▶ [WORK ITEM]:
Look through the entries below and return all lines including the word "input".

▶ [MATERIALS PROVIDED]:
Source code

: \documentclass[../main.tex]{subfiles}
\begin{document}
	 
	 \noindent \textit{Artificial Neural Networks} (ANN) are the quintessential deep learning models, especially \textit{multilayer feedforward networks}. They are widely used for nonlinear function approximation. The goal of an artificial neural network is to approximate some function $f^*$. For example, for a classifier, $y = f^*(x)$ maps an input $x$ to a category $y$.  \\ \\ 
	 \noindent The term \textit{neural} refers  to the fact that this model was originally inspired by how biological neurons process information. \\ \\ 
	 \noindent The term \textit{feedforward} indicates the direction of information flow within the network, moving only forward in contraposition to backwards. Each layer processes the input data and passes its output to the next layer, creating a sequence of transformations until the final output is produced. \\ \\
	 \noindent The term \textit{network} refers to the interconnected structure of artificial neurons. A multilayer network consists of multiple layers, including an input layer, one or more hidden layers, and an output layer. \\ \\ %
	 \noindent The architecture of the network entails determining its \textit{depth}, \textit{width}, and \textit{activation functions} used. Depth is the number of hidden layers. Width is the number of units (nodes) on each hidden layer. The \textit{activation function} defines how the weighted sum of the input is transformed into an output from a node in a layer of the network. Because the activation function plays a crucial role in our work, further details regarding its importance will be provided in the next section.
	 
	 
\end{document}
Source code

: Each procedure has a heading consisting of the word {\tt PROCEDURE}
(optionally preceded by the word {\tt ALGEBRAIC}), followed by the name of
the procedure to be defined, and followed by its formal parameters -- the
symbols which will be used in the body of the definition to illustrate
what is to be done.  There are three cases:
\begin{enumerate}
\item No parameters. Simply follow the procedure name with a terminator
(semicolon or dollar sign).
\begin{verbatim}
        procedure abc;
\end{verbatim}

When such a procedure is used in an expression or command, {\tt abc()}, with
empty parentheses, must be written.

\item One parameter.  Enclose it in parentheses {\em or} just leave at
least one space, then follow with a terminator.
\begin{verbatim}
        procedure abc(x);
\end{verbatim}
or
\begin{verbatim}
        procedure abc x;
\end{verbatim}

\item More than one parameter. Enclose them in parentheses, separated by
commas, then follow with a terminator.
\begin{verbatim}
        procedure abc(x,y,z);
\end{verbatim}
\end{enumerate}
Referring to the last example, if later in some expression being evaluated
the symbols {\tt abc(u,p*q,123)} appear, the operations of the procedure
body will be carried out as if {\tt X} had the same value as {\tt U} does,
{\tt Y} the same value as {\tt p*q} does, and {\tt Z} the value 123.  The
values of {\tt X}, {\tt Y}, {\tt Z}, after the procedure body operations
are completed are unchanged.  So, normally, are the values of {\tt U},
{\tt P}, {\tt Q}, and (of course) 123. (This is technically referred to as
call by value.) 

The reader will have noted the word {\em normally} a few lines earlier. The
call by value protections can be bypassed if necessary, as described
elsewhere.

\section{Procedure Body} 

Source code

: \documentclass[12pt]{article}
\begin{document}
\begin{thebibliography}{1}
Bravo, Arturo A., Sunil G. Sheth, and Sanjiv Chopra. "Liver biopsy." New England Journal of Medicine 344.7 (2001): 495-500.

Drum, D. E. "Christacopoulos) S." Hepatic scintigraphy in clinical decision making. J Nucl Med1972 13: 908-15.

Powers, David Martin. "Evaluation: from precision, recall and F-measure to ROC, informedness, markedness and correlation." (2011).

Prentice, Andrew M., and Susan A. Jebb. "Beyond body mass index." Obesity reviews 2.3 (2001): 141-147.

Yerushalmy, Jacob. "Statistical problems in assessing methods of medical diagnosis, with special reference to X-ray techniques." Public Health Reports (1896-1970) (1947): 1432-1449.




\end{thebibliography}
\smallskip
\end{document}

▶ [RESPONSE TO THE TASK]:
	 \noindent \textit{Artificial Neural Networks} (ANN) are the quintessential deep learning models, especially \textit{multilayer feedforward networks}. They are widely used for nonlinear function approximation. The goal of an artificial neural network is to approximate some function $f^*$. For example, for a classifier, $y = f^*(x)$ maps an input $x$ to a category $y$.  \\ \\ 
	 \noindent The term \textit{feedforward} indicates the direction of information flow within the network, moving only forward in contraposition to backwards. Each layer processes the input data and passes its output to the next layer, creating a sequence of transformations until the final output is produced. \\ \\
	 \noindent The term \textit{network} refers to the interconnected structure of artificial neurons. A multilayer network consists of multiple layers, including an input layer, one or more hidden layers, and an output layer. \\ \\ %
	 \noindent The architecture of the network entails determining its \textit{depth}, \textit{width}, and \textit{activation functions} used. Depth is the number of hidden layers. Width is the number of units (nodes) on each hidden layer. The \textit{activation function} defines how the weighted sum of the input is transformed into an output from a node in a layer of the network. Because the activation function plays a crucial role in our work, further details regarding its importance will be provided in the next section.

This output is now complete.